Hot Swap controllers guard against inrush current and short circuits, but reverse battery installation is another matter. In central office applications, OR-ing diodes block reversed input voltages. In systems with a single power source OR-ing diodes become unnecessary; although a single diode could be retained for reverse conditions, its forward drop loss is a significant penalty.

The circuit shown in Figure 1 eliminates the loss associated with a blocking diode. The LT1641 and Q1 handle familiar hot swap chores of undervoltage lockout, inrush control, short circuit protection and system reset, while Q2 and Q3 handle reverse input situations.

Figure 1. Reverse-battery protected LT1641 48V Hot Swap circuit.

Under positive input conditions, Q2’s body diode is forward biased and power reaches the LT1641 and Q1, allowing them to function in the normal manner.

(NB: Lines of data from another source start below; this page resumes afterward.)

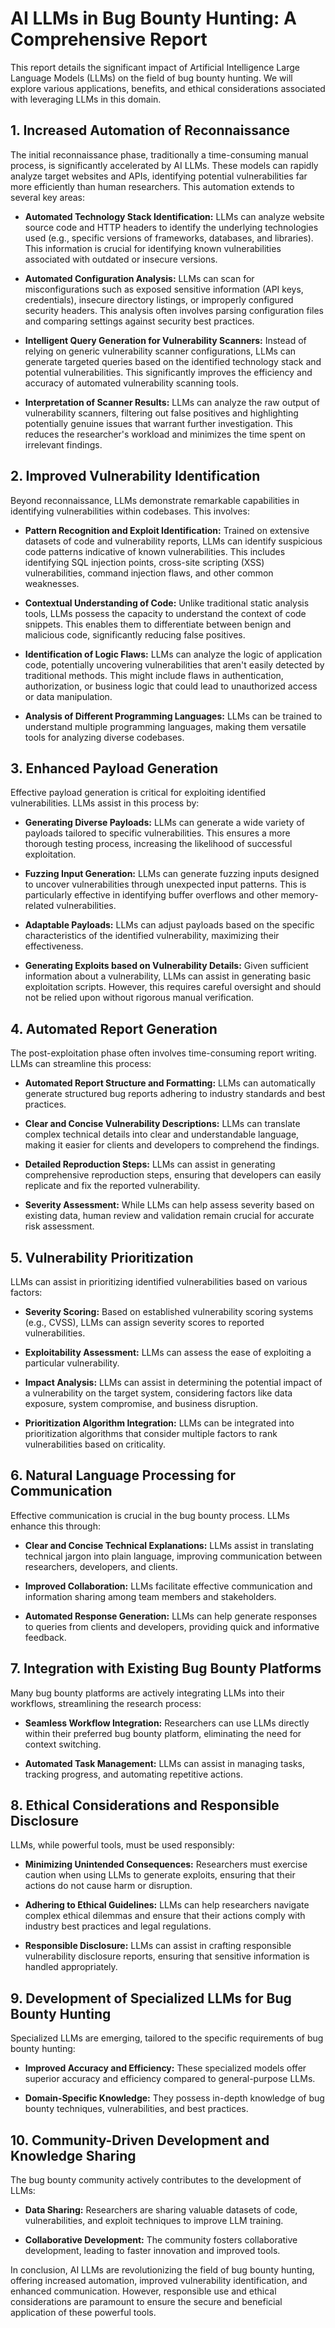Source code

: # AI LLMs in Bug Bounty Hunting: A Comprehensive Report

This report details the significant impact of Artificial Intelligence Large Language Models (LLMs) on the field of bug bounty hunting.  We will explore various applications, benefits, and ethical considerations associated with leveraging LLMs in this domain.

## 1. Increased Automation of Reconnaissance

The initial reconnaissance phase, traditionally a time-consuming manual process, is significantly accelerated by AI LLMs.  These models can rapidly analyze target websites and APIs, identifying potential vulnerabilities far more efficiently than human researchers. This automation extends to several key areas:

* **Automated Technology Stack Identification:** LLMs can analyze website source code and HTTP headers to identify the underlying technologies used (e.g., specific versions of frameworks, databases, and libraries).  This information is crucial for identifying known vulnerabilities associated with outdated or insecure versions.

* **Automated Configuration Analysis:**  LLMs can scan for misconfigurations such as exposed sensitive information (API keys, credentials), insecure directory listings, or improperly configured security headers.  This analysis often involves parsing configuration files and comparing settings against security best practices.

* **Intelligent Query Generation for Vulnerability Scanners:**  Instead of relying on generic vulnerability scanner configurations, LLMs can generate targeted queries based on the identified technology stack and potential vulnerabilities. This significantly improves the efficiency and accuracy of automated vulnerability scanning tools.

* **Interpretation of Scanner Results:**  LLMs can analyze the raw output of vulnerability scanners, filtering out false positives and highlighting potentially genuine issues that warrant further investigation. This reduces the researcher's workload and minimizes the time spent on irrelevant findings.


## 2. Improved Vulnerability Identification

Beyond reconnaissance, LLMs demonstrate remarkable capabilities in identifying vulnerabilities within codebases.  This involves:

* **Pattern Recognition and Exploit Identification:** Trained on extensive datasets of code and vulnerability reports, LLMs can identify suspicious code patterns indicative of known vulnerabilities.  This includes identifying SQL injection points, cross-site scripting (XSS) vulnerabilities, command injection flaws, and other common weaknesses.

* **Contextual Understanding of Code:**  Unlike traditional static analysis tools, LLMs possess the capacity to understand the context of code snippets. This enables them to differentiate between benign and malicious code, significantly reducing false positives.

* **Identification of Logic Flaws:** LLMs can analyze the logic of application code, potentially uncovering vulnerabilities that aren't easily detected by traditional methods.  This might include flaws in authentication, authorization, or business logic that could lead to unauthorized access or data manipulation.

* **Analysis of Different Programming Languages:**  LLMs can be trained to understand multiple programming languages, making them versatile tools for analyzing diverse codebases.


## 3. Enhanced Payload Generation

Effective payload generation is critical for exploiting identified vulnerabilities. LLMs assist in this process by:

* **Generating Diverse Payloads:**  LLMs can generate a wide variety of payloads tailored to specific vulnerabilities. This ensures a more thorough testing process, increasing the likelihood of successful exploitation.

* **Fuzzing Input Generation:**  LLMs can generate fuzzing inputs designed to uncover vulnerabilities through unexpected input patterns.  This is particularly effective in identifying buffer overflows and other memory-related vulnerabilities.

* **Adaptable Payloads:**  LLMs can adjust payloads based on the specific characteristics of the identified vulnerability, maximizing their effectiveness.

* **Generating Exploits based on Vulnerability Details:**  Given sufficient information about a vulnerability, LLMs can assist in generating basic exploitation scripts.  However, this requires careful oversight and should not be relied upon without rigorous manual verification.


## 4. Automated Report Generation

The post-exploitation phase often involves time-consuming report writing.  LLMs can streamline this process:

* **Automated Report Structure and Formatting:**  LLMs can automatically generate structured bug reports adhering to industry standards and best practices.

* **Clear and Concise Vulnerability Descriptions:**  LLMs can translate complex technical details into clear and understandable language, making it easier for clients and developers to comprehend the findings.

* **Detailed Reproduction Steps:**  LLMs can assist in generating comprehensive reproduction steps, ensuring that developers can easily replicate and fix the reported vulnerability.

* **Severity Assessment:** While LLMs can help assess severity based on existing data, human review and validation remain crucial for accurate risk assessment.


## 5. Vulnerability Prioritization

LLMs can assist in prioritizing identified vulnerabilities based on various factors:

* **Severity Scoring:**  Based on established vulnerability scoring systems (e.g., CVSS), LLMs can assign severity scores to reported vulnerabilities.

* **Exploitability Assessment:**  LLMs can assess the ease of exploiting a particular vulnerability.

* **Impact Analysis:**  LLMs can assist in determining the potential impact of a vulnerability on the target system, considering factors like data exposure, system compromise, and business disruption.

* **Prioritization Algorithm Integration:** LLMs can be integrated into prioritization algorithms that consider multiple factors to rank vulnerabilities based on criticality.


## 6. Natural Language Processing for Communication

Effective communication is crucial in the bug bounty process. LLMs enhance this through:

* **Clear and Concise Technical Explanations:**  LLMs assist in translating technical jargon into plain language, improving communication between researchers, developers, and clients.

* **Improved Collaboration:** LLMs facilitate effective communication and information sharing among team members and stakeholders.

* **Automated Response Generation:**  LLMs can help generate responses to queries from clients and developers, providing quick and informative feedback.


## 7. Integration with Existing Bug Bounty Platforms

Many bug bounty platforms are actively integrating LLMs into their workflows, streamlining the research process:

* **Seamless Workflow Integration:**  Researchers can use LLMs directly within their preferred bug bounty platform, eliminating the need for context switching.

* **Automated Task Management:** LLMs can assist in managing tasks, tracking progress, and automating repetitive actions.


## 8. Ethical Considerations and Responsible Disclosure

LLMs, while powerful tools, must be used responsibly:

* **Minimizing Unintended Consequences:** Researchers must exercise caution when using LLMs to generate exploits, ensuring that their actions do not cause harm or disruption.

* **Adhering to Ethical Guidelines:**  LLMs can help researchers navigate complex ethical dilemmas and ensure that their actions comply with industry best practices and legal regulations.

* **Responsible Disclosure:** LLMs can assist in crafting responsible vulnerability disclosure reports, ensuring that sensitive information is handled appropriately.


## 9. Development of Specialized LLMs for Bug Bounty Hunting

Specialized LLMs are emerging, tailored to the specific requirements of bug bounty hunting:

* **Improved Accuracy and Efficiency:** These specialized models offer superior accuracy and efficiency compared to general-purpose LLMs.

* **Domain-Specific Knowledge:**  They possess in-depth knowledge of bug bounty techniques, vulnerabilities, and best practices.


## 10. Community-Driven Development and Knowledge Sharing

The bug bounty community actively contributes to the development of LLMs:

* **Data Sharing:**  Researchers are sharing valuable datasets of code, vulnerabilities, and exploit techniques to improve LLM training.

* **Collaborative Development:**  The community fosters collaborative development, leading to faster innovation and improved tools.

In conclusion, AI LLMs are revolutionizing the field of bug bounty hunting, offering increased automation, improved vulnerability identification, and enhanced communication.  However, responsible use and ethical considerations are paramount to ensure the secure and beneficial application of these powerful tools.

When the LT1641 is commanded to turn on, GATE (pin 6) and R7 slowly charge C1, thereby limiting the inrush current to CLOAD. The LT1641 drives both Q1 and Q2 fully into enhancement mode, minimizing losses and eliminating the drop in Q2’s body diode.

Q3 is included as part of the circuitry that blocks reverse inputs, yet it must “get out of the way” when positive inputs are present. With a positive input, Q3’s emitter is pulled up, dragging along its base via D2. Since the base is slightly negative with respect to the emitter, Q3 is off. A small current flows through resistor R9 to ground, but this is of no consequence. If the LT1641 is in the off state, GATE pulls low. Current flows from the forward-biased collector-base junction of Q3 to the LT1641’s GATE pin, but is limited by R7. When the LT1641 turns on, GATE pulls up above the input supply and the collector-base junction of Q3 becomes reverse-biased. Q3 is off, so no collector current flows and the LT1641’s GATE output is not loaded by Q3.

If a reverse input polarity is applied, Q3 goes to work and ensures that Q2 is held off. Negative inputs pull the emitter of Q3 below ground. Q3 turns on, biased by R9, and the collector effectively shorts Q2’s gate and source. With Q2 in the off state, no current can flow into RS, the LT1641 or Q1. The circuit can take up to –100V in this condition. Of course, some leakage current does flow in Q2; this is absorbed by D3.

This circuit can handle instantaneous steps from zero to ±75V. As shown, short circuit protection limits the output to 2.5A. Q1, Q2, and RS can be scaled to handle loads in excess of 1kW.